Wednesday, August 29, 2007

Top Ten Things Heard On Swindon's Buses Last Week ; 18

Click here for the original and still the best at this brilliant idea, here's our own version for Swindon's buses from last week.

10 . You haven't got the range my dear.

9 . You need years of intense training, plus several thousand pounds, I'm halfway there.

8 . Really wanna see High School Musical 2, lets go today, lets go mad.

7 . That's nasty, very personal and impossible to deny.

6 . What's that rattling?

5 . They've been hearing a weird noise over at South Marston, 5 to 1 it's the Children Of The Corn.

4 . No doubt in my mind, she's a tart.

3 . I nearly fell asleep, he was that exciting.

2 . Nobody ever wins on premium bonds, it's like phoning into Richard & Judy, you regret it a few minutes later and someone else has got your money.

And the top ten phrase overheard on Swindon's Buses and voted for by the women of the Gorse Hill Cake Baking & Recreational Part Time Nuclear Decomissioning Club (donations of money, cruise missiles and baking soda always welcome) is...

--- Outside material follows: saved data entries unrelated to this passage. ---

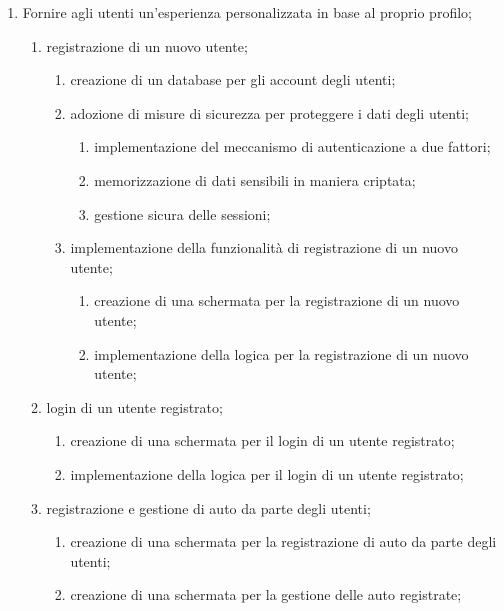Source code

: \documentclass[a4paper,12pt]{article}
\begin{document}
\begin{enumerate}
    \item Fornire agli utenti un'esperienza personalizzata in base al proprio profilo;
    \begin{enumerate}
        \item registrazione di un nuovo utente;
        \begin{enumerate}
            \item creazione di un database per gli account degli utenti;
            \item adozione di misure di sicurezza per proteggere i dati degli utenti;
            \begin{enumerate}
                \item implementazione del meccanismo di autenticazione a due fattori;
                \item memorizzazione di dati sensibili in maniera criptata;
                \item gestione sicura delle sessioni;
            \end{enumerate}
            \item implementazione della funzionalità di registrazione di un nuovo utente;
            \begin{enumerate}
                \item creazione di una schermata per la registrazione di un nuovo utente;
                \item implementazione della logica per la registrazione di un nuovo utente;
            \end{enumerate}
        \end{enumerate}
        \item login di un utente registrato;
        \begin{enumerate}
            \item creazione di una schermata per il login di un utente registrato;
            \item implementazione della logica per il login di un utente registrato;
        \end{enumerate}
        \item registrazione e gestione di auto da parte degli utenti;
        \begin{enumerate}
            \item creazione di una schermata per la registrazione di auto da parte degli utenti;
            \item creazione di una schermata per la gestione delle auto registrate;

\end{enumerate}
\end{enumerate}
\end{enumerate}
\end{document}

1 . It wasn't until I heard the garage door make a louder crashing sound than normal when I realised his head had got in the way, he didn't make a sound though.

Heard something juicy? Think you can do better? Leave a message or email us on

Monday, August 27, 2007

Flats On The Hill ; Locals Throw Up Several Floors Of Opposition

With the results of our latest-ish user interactive interface, Swindon Centric can give the council and developers thousands of pounds worth of free polling.

66% of those polled said Old Town needs more flats like a hole in the head.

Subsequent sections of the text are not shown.